Voyager 1 : sortie du Système solaire… ou pas ?

Vue d'artiste de la sonde Voyager 1. Crédit : D. Florentz/Ciel et Espace Photos

Le 12 septembre 2013, la Nasa a une nouvelle fois annoncé que sa sonde Voyager 1 était sortie de la sphère d'influence du Soleil. Est-ce la bonne ?

L'engin lancé le 5 septembre 1977 en direction de Jupiter et de Saturne est maintenant très loin du Soleil : un peu plus de 17 heures-lumière, soit presque 19 milliards de km. Seuls quatre de ses instruments sont toujours en activité ; ils permettent de mesurer les rayons cosmiques, le champ magnétique et les particules chargées de basse énergie. Or, c'est en mesurant la quantité de particules chargées qui circulent autour de la sonde qu'une équipe de scientifiques américains conclut dans la revue Science que l'engin est sorti de la sphère d'influence magnétique du Soleil.

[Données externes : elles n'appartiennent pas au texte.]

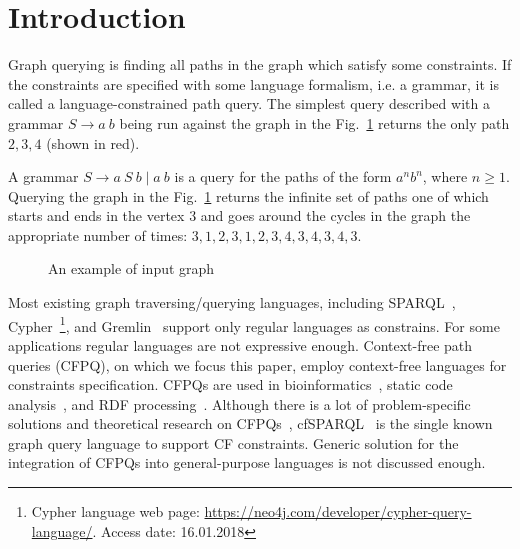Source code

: \section{Introduction}

Graph querying is finding all paths in the graph which satisfy some constraints.
If the constraints are specified with some language formalism, i.e. a grammar, it is called a language-constrained path query. The simplest query described with a grammar $S \rightarrow a \ b$ being run against the graph in the Fig.~\ref{fig:exmplInputGraph} returns the only path $2, 3, 4$ (shown in red).

A grammar $S \rightarrow a \ S \ b \mid a \ b$ is a query for the paths of the form $a^n b^n$, where $n \geq 1$.
Querying the graph in the Fig.~\ref{fig:exmplInputGraph} returns the infinite set of paths one of which starts and ends in the vertex $3$ and goes around the cycles in the graph the appropriate number of times: $3,1,2,3,1,2,3,4,3,4,3,4,3$.

\begin{figure}[h]
\caption{An example of input graph}
\label{fig:exmplInputGraph}
\end{figure}

Most existing graph traversing/querying languages, including SPARQL~\cite{sparql}, Cypher~\footnote{Cypher language web page: \url{https://neo4j.com/developer/cypher-query-language/}. Access date: 16.01.2018}, and Gremlin~\cite{gremlin} support only regular languages as constrains.
For some applications regular languages are not expressive enough.
Context-free path queries (CFPQ), on which we focus this paper, employ context-free languages for constraints specification.
CFPQs are used in bioinformatics~\cite{GraphQueryWithEarley}, static code analysis~\cite{Reps, Zheng, LabelFlowCFLReachability, specificationCFLReachability, JavaCFL}, and RDF processing~\cite{CFGonRDF}.
Although there is a lot of problem-specific solutions and theoretical research on CFPQs~\cite{Yannakakis, ConjCFPathQuery, Hellings16, GrigorevR16, QueryGraphWithData, RegularDBQuery, GraphQueryWithEarley, graphDB}, cfSPARQL~\cite{CFGonRDF} is the single known graph query language to support CF constraints.
Generic solution for the integration of CFPQs into general-purpose languages is not discussed enough.

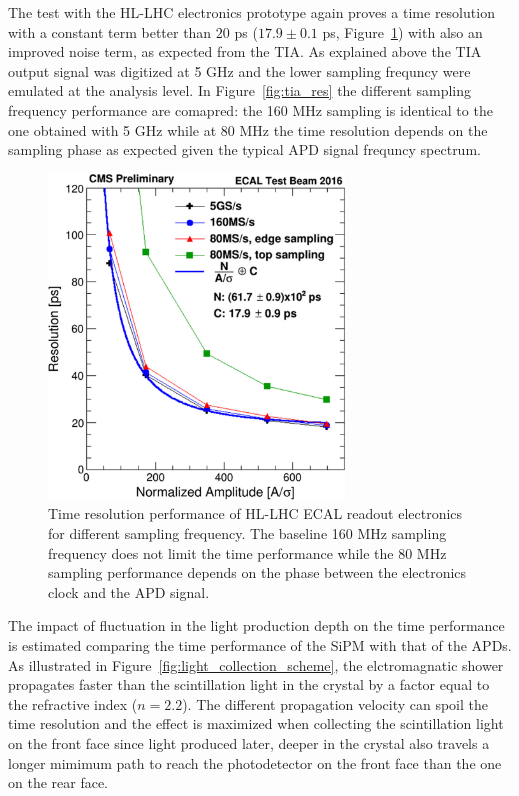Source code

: The test with the HL-LHC electronics prototype again proves a time resolution with a constant term
better than $20$ ps ($17.9\pm 0.1$ ps, Figure~\ref{fig:tia_tres}) with also an improved noise term, as expected
from the TIA.
As explained above the TIA output signal was digitized at 5 GHz and the lower sampling frequncy were emulated at the
analysis level. In Figure~\ref{fig:tia_res} the different sampling frequency performance are comapred:
the 160 MHz sampling is identical to the one obtained with 5 GHz while at 80 MHz the time resolution
depends on the sampling phase as expected given the typical APD signal frequncy spectrum. 

\begin{figure}[h!]
  \centering
  \includegraphics[width = 0.7\textwidth]{figures/upgrade/sampling_freq_res_comp.png}
  \caption{Time resolution performance of HL-LHC ECAL readout electronics for different sampling frequency.
    The baseline 160 MHz sampling frequency does not limit the time performance while the 80 MHz sampling
    performance depends on the phase between the electronics clock and the APD signal.}
  \label{fig:tia_tres}
\end{figure}

The impact of fluctuation in the light production depth on the time performance is estimated comparing the
time performance of the SiPM with that of the APDs. As illustrated in Figure~\ref{fig:light_collection_scheme}, 
the elctromagnatic shower propagates faster than the scintillation light in the crystal by a factor equal
to the \PbWO refractive index ($n=2.2$). The different propagation velocity can spoil the time resolution and the
effect is maximized when collecting the scintillation light on the front face since light produced later, deeper in
the crystal also travels a longer mimimum path to reach the photodetector on the front face than the one on the rear face.

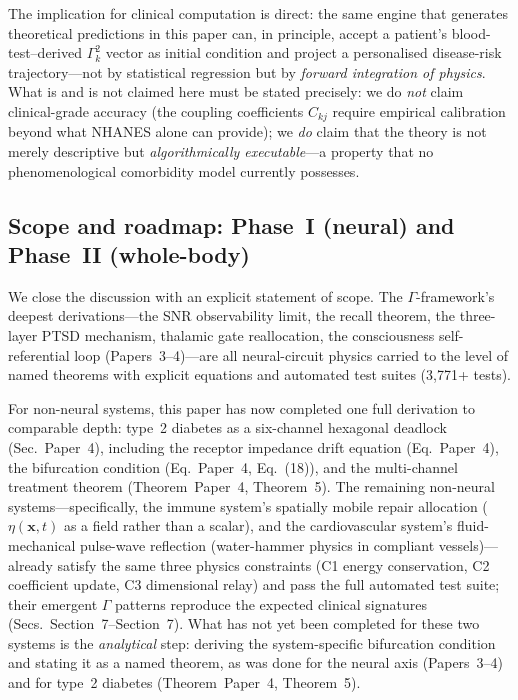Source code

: \documentclass[aps,pre,twocolumn,superscriptaddress,floatfix]{revtex4-2}
\begin{document}
The implication for clinical computation is direct:
the same engine that generates theoretical predictions
in this paper can, in principle, accept a patient's
blood-test--derived $\Gamma_k^2$ vector as initial
condition and project a personalised
disease-risk trajectory---not by
statistical regression but by
\emph{forward integration of physics}.
What is and is not claimed here
must be stated precisely:
we do \emph{not} claim clinical-grade accuracy
(the coupling coefficients $C_{kj}$ require
empirical calibration beyond what NHANES alone
can provide); we \emph{do} claim that the
theory is not merely descriptive but
\emph{algorithmically executable}---a property
that no phenomenological comorbidity model
currently possesses.

\subsection{Scope and roadmap:
  Phase~I (neural) and Phase~II (whole-body)}
\label{sec:scope-roadmap}

We close the discussion with an explicit
statement of scope.
The $\Gamma$-framework's deepest derivations---the
SNR observability limit, the recall theorem,
the three-layer PTSD mechanism, thalamic gate
reallocation, the consciousness self-referential
loop (Papers~3--4)---are all neural-circuit physics
carried to the level of named theorems with
explicit equations and automated test suites
(3,771+ tests).

For non-neural systems, this paper has now
completed one full derivation to comparable depth:
type~2 diabetes as a six-channel hexagonal
deadlock (Sec.~Paper~4),
including the receptor impedance drift equation
(Eq.~Paper~4), the bifurcation condition
(Eq.~Paper~4, Eq.~(18)), and the
multi-channel treatment theorem
(Theorem~Paper~4, Theorem~5).
The remaining non-neural systems---specifically,
the immune system's spatially mobile repair
allocation ($\eta(\mathbf{x}, t)$ as a field
rather than a scalar), and the cardiovascular
system's fluid-mechanical pulse-wave reflection
(water-hammer physics in compliant vessels)---already
satisfy the same three physics constraints
(C1 energy conservation, C2 coefficient update,
C3 dimensional relay) and pass the
full automated test suite;
their emergent $\Gamma$ patterns reproduce
the expected clinical signatures
(Secs.~Section~7--Section~7).
What has not yet been completed for these two
systems is the \emph{analytical} step:
deriving the system-specific bifurcation
condition and stating it as a named theorem,
as was done for the neural axis
(Papers~3--4) and for type~2 diabetes
(Theorem~Paper~4, Theorem~5).
\end{document}
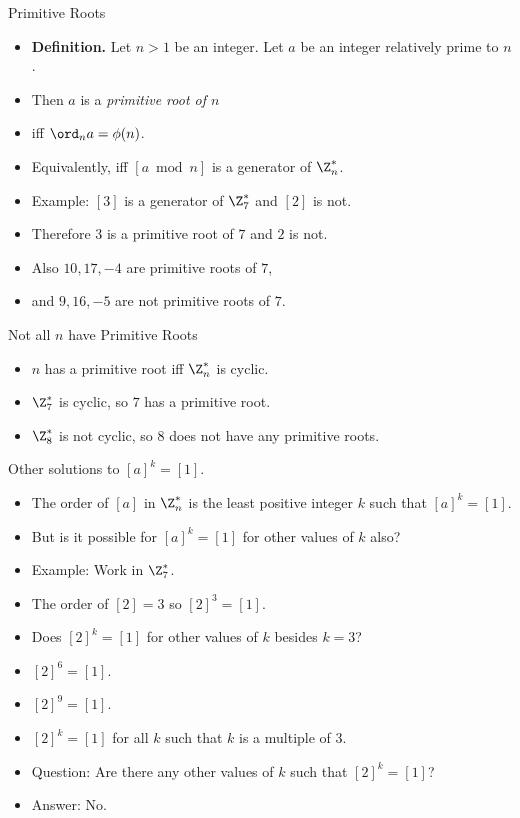 \documentclass{beamer}
\begin{document}
\begin{frame}{Primitive Roots}

\begin{itemize}
  \item \textbf{Definition.} Let $n>1$ be an integer. Let $a$ be an integer relatively prime to $n$.
  \item Then $a$ is a \emph{primitive root of $n$}
  \item iff $\ord_n a = \phi(n)$.
  \item Equivalently, iff $[a \bmod n]$ is a generator of $\Z_n^*$.
  \item Example: $[3]$ is a generator of $\Z_7^*$ and $[2]$ is not.
  \item Therefore $3$ is a primitive root of $7$ and $2$ is not.
  \item Also $10, 17, -4$ are primitive roots of $7$,
  \item and $9, 16, -5$ are not primitive roots of $7$.
\end{itemize}

\end{frame}

\begin{frame}{Not all $n$ have Primitive Roots}

\begin{itemize}
  \item $n$ has a primitive root iff $\Z_n^*$ is cyclic.
  \item $\Z_7^*$ is cyclic, so $7$ has a primitive root.
  \item $\Z_8^*$ is not cyclic, so $8$ does not have any primitive roots.
\end{itemize}

\end{frame}

\begin{frame}{Other solutions to $[a]^k = [1]$.}

\begin{itemize}
  \item The order of $[a]$ in $\Z_n^*$ is the least positive integer $k$ such that
  $[a]^k = [1]$.
  \item But is it possible for $[a]^k = [1]$ for other values of $k$ also?
  \item Example: Work in $\Z_7^*$.
  \item The order of $[2] = 3$ so $[2]^3 = [1]$.
  \item Does $[2]^k = [1]$ for other values of $k$ besides $k=3$?
  \item $[2]^6 = [1]$.
  \item $[2]^9 = [1]$.
  \item $[2]^k = [1]$ for all $k$ such that $k$ is a multiple of 3.
  \item Question: Are there any other values of $k$ such that $[2]^k = [1]$?
  \item Answer: No.
\end{itemize}
\end{frame}
\end{document}
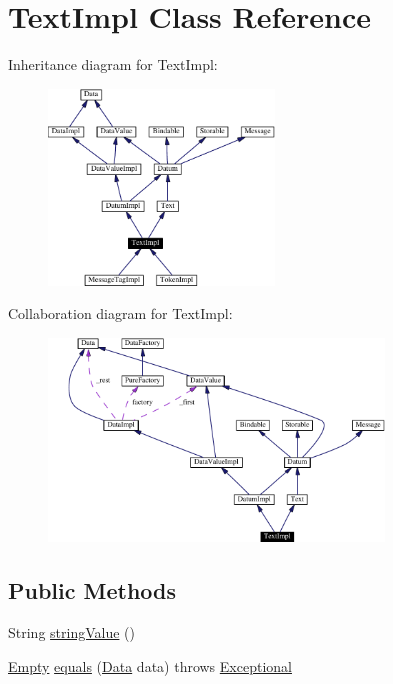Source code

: \hypertarget{classTextImpl}{
\section{Text\-Impl  Class Reference}
\label{classTextImpl}
}
Inheritance diagram for Text\-Impl:\begin{figure}[H]
\begin{center}
\leavevmode
\includegraphics[width=170pt]{classTextImpl__inherit__graph}
\end{center}
\end{figure}
Collaboration diagram for Text\-Impl:\begin{figure}[H]
\begin{center}
\leavevmode
\includegraphics[width=253pt]{classTextImpl__coll__graph}
\end{center}
\end{figure}
\subsection*{Public Methods}
\begin{CompactItemize}
\item 
String \hyperlink{classTextImpl_a0}{string\-Value} ()
\item 
\hyperlink{interfaceEmpty}{Empty} \hyperlink{classTextImpl_a1}{equals} (\hyperlink{interfaceData}{Data} data) throws \hyperlink{classExceptional}{Exceptional}
\end{CompactItemize}


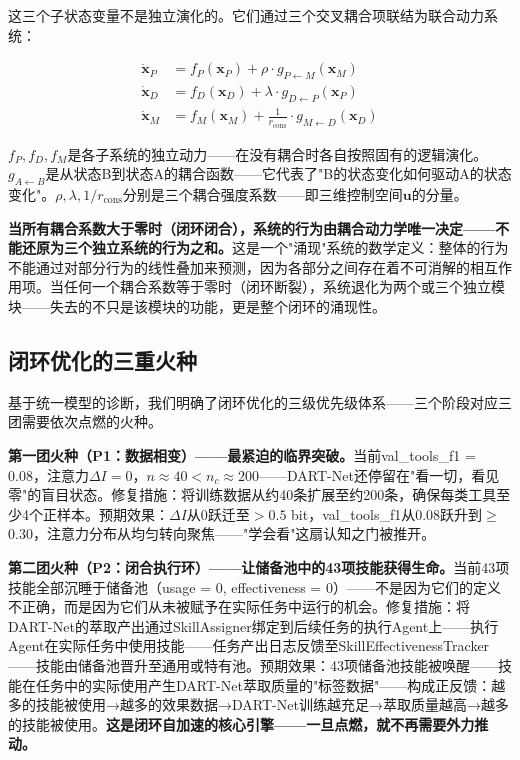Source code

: \documentclass[twocolumn,10.5pt]{ctexart}
\begin{document}
这三个子状态变量不是独立演化的。它们通过三个交叉耦合项联结为联合动力系统：

\begin{align}
\dot{\mathbf{x}}_P &= f_P(\mathbf{x}_P) + \rho \cdot g_{P \leftarrow M}(\mathbf{x}_M) \label{eq:dot_P_passionate} \\
\dot{\mathbf{x}}_D &= f_D(\mathbf{x}_D) + \lambda \cdot g_{D \leftarrow P}(\mathbf{x}_P) \label{eq:dot_D_passionate} \\
\dot{\mathbf{x}}_M &= f_M(\mathbf{x}_M) + \frac{1}{r_{\text{cons}}} \cdot g_{M \leftarrow D}(\mathbf{x}_D) \label{eq:dot_M_passionate}
\end{align}

$f_P, f_D, f_M$是各子系统的独立动力——在没有耦合时各自按照固有的逻辑演化。$g_{A \leftarrow B}$是从状态B到状态A的耦合函数——它代表了"B的状态变化如何驱动A的状态变化"。$\rho, \lambda, 1/r_{\text{cons}}$分别是三个耦合强度系数——即三维控制空间$\mathbf{u}$的分量。

\textbf{当所有耦合系数大于零时（闭环闭合），系统的行为由耦合动力学唯一决定——不能还原为三个独立系统的行为之和。}这是一个"涌现"系统的数学定义：整体的行为不能通过对部分行为的线性叠加来预测，因为各部分之间存在着不可消解的相互作用项。当任何一个耦合系数等于零时（闭环断裂），系统退化为两个或三个独立模块——失去的不只是该模块的功能，更是整个闭环的涌现性。

\subsection{闭环优化的三重火种}

基于统一模型的诊断，我们明确了闭环优化的三级优先级体系——三个阶段对应三团需要依次点燃的火种。

\textbf{第一团火种（P1：数据相变）——最紧迫的临界突破。}当前val\_tools\_f1 = 0.08，注意力$\Delta I = 0$，$n \approx 40 < n_c \approx 200$——DART-Net还停留在"看一切，看见零"的盲目状态。修复措施：将训练数据从约40条扩展至约200条，确保每类工具至少4个正样本。预期效果：$\Delta I$从0跃迁至$>0.5$ bit，val\_tools\_f1从0.08跃升到$\geq$0.30，注意力分布从均匀转向聚焦——"学会看"这扇认知之门被推开。

\textbf{第二团火种（P2：闭合执行环）——让储备池中的43项技能获得生命。}当前43项技能全部沉睡于储备池（usage = 0, effectiveness = 0）——不是因为它们的定义不正确，而是因为它们从未被赋予在实际任务中运行的机会。修复措施：将DART-Net的萃取产出通过SkillAssigner绑定到后续任务的执行Agent上——执行Agent在实际任务中使用技能——任务产出日志反馈至SkillEffectivenessTracker——技能由储备池晋升至通用或特有池。预期效果：43项储备池技能被唤醒——技能在任务中的实际使用产生DART-Net萃取质量的"标签数据"——构成正反馈：越多的技能被使用→越多的效果数据→DART-Net训练越充足→萃取质量越高→越多的技能被使用。\textbf{这是闭环自加速的核心引擎——一旦点燃，就不再需要外力推动。}
\end{document}
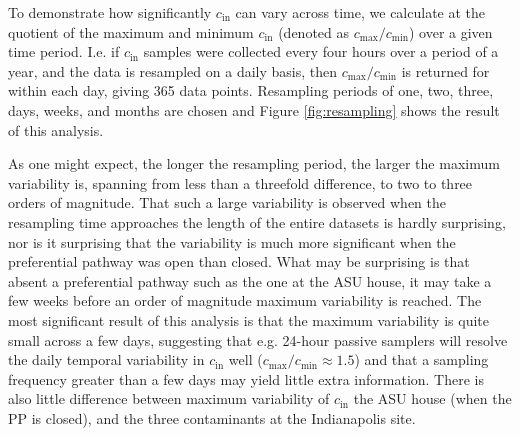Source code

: \documentclass[journal=esthag,manuscript=article]{achemso}
\begin{document}
To demonstrate how significantly $c_\mathrm{in}$ can vary across time, we calculate at the quotient of the maximum and minimum $c_\mathrm{in}$ (denoted as $c_\mathrm{max}/c_\mathrm{min}$) over a given time period.
I.e. if $c_\mathrm{in}$ samples were collected every four hours over a period of a year, and the data is resampled on a daily basis, then $c_\mathrm{max}/c_\mathrm{min}$ is returned for within each day, giving 365 data points.
Resampling periods of one, two, three, days, weeks, and months are chosen and Figure \ref{fig:resampling} shows the result of this analysis.

As one might expect, the longer the resampling period, the larger the maximum variability is, spanning from less than a threefold difference, to two to three orders of magnitude.
That such a large variability is observed when the resampling time approaches the length of the entire datasets is hardly surprising, nor is it surprising that the variability is much more significant when the preferential pathway was open than closed.
What may be surprising is that absent a preferential pathway such as the one at the ASU house, it may take a few weeks before an order of magnitude maximum variability is reached.
The most significant result of this analysis is that the maximum variability is quite small across a few days, suggesting that e.g. 24-hour passive samplers will resolve the daily temporal variability in $c_\mathrm{in}$ well ($c_\mathrm{max}/c_\mathrm{min} \approx 1.5$) and that a sampling frequency greater than a few days may yield little extra information.
There is also little difference between maximum variability of $c_\mathrm{in}$ the ASU house (when the PP is closed), and the three contaminants at the Indianapolis site.


\end{document}
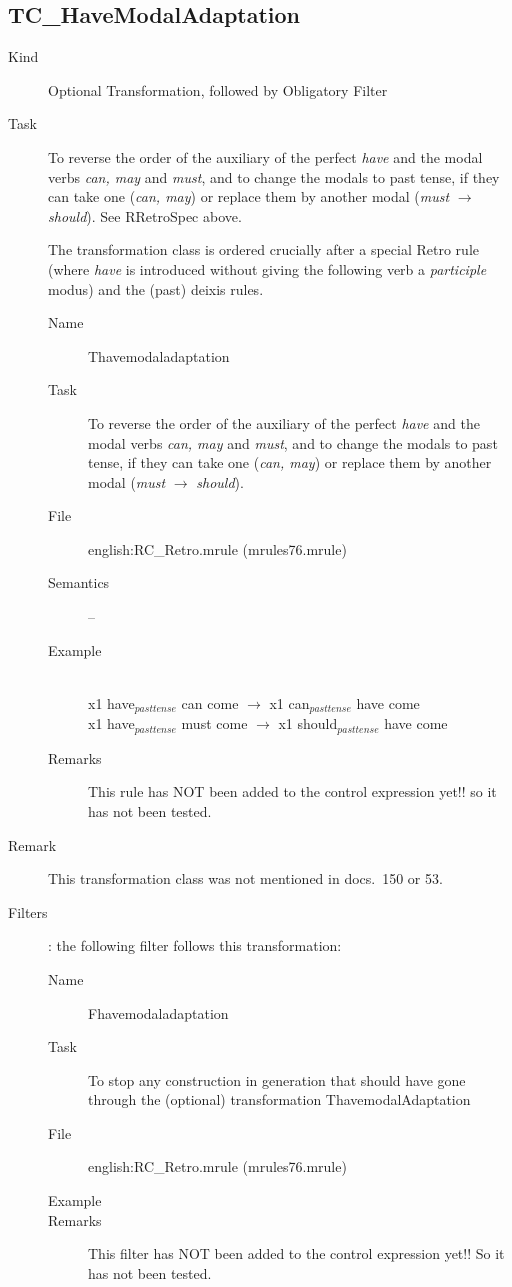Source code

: \newpage
\subsection{TC\_HaveModalAdaptation}

\begin{description}
\item[Kind] Optional Transformation, followed by Obligatory Filter
\item[Task] To reverse the order of the auxiliary of the perfect {\em have\/} 
and the modal verbs {\em can, may\/} and {\em must\/}, and to change the modals 
to past tense, if they can take one ({\em can, may\/}) or replace them by 
another modal ({\em must\/} $\rightarrow$ {\em should\/}). See RRetroSpec above.

The transformation class is ordered crucially after a special Retro rule (where 
{\em have\/} is introduced without giving the following verb a {\em participle
\/} modus) and the (past) deixis rules.

\vspace{1 cm}
\begin{description}
\item[Name] Thavemodaladaptation
\item[Task] To reverse the order of the auxiliary of the perfect {\em have\/} 
and the modal verbs {\em can, may\/} and {\em must\/}, and to change the modals 
to past tense, if they can take one ({\em can, may\/}) or replace them by 
another modal ({\em must\/} $\rightarrow$ {\em should\/}). 
\item[File] english:RC\_Retro.mrule (mrules76.mrule)
\item[Semantics] --
\item[Example] \mbox{}\\
x1 have$_{pasttense}$ can come $\rightarrow$ x1 can$_{pasttense}$ have come \\
x1 have$_{pasttense}$ must come $\rightarrow$ x1 should$_{pasttense}$ have come 
\item[Remarks] This rule has NOT been added to the control expression yet!!
so it has not been tested.
\end{description}

\item[Remark] This transformation class was not mentioned in docs.\ 150 or 53.
\item[Filters]: the following filter follows this transformation:

\vspace{1 cm}
\begin{description}
\item[Name] Fhavemodaladaptation
\item[Task] To stop any construction in generation that should have gone 
through the (optional) transformation ThavemodalAdaptation
\item[File] english:RC\_Retro.mrule (mrules76.mrule)
\item[Example] 
\item[Remarks] This filter has NOT been added to the control expression yet!!
So it has not been tested.
\end{description}


\end{description}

Ce résultat a été possible grâce à une puissante éruption solaire survenue en mars 2012 : les particules éjectées ont atteint Voyager 1 13 mois plus tard, en avril 2013. Elles ont fait osciller les particules ambiantes (aussi appelées plasma) autour de la sonde. Ce sont les oscillations perçues par les détecteurs de la sonde qui ont permis de mesurer la densité du milieu : 40 fois supérieure à ce qui avait été observé plus près du Soleil bien des années auparavant.
Pour les chercheurs, c'est le signe que Voyager 1 vogue hors de la sphère d'influence du Soleil.

Eléments contradictoires

Pour autant l'équipe qui publie ce résultat n'affirme pas que cela constitue une preuve définitive. Plusieurs éléments imposent de relativiser.

1/ La densité de plasma dans le milieu interstellaire n'est qu'estimée. Personne n'a jamais pu la mesurer. Les scientifiques supposent qu'elle est supérieure à celle du plasma du Système solaire mais sans certitude. Par ailleurs, certains scientifiques calculent que l'on peut avoir une telle densité à l'intérieur de l'héliopause (la dernière limite avec le milieu interstellaire). Le premier instrument susceptible de le confirmer, c'est celui de Voyager 1. Peut-être est-ce le cas avec les données d'avril 2013 mais ce n'est pas certain.

2/ Les magnétomètres de Voyager 1, indiquent toujours la même orientation du champ magnétique avec un renforcement de ce champ. Jusqu'ici, cette orientation obéissait aux lignes du champ magnétique du Soleil. Si Voyager 1 était sortie les lignes de champ magnétiques ne devraient plus avoir la même orientation. Cet élément vient contredire le fait que la sonde aurait quitté la bulle solaire, ce que les auteurs de l'étude ne manquent pas de souligner.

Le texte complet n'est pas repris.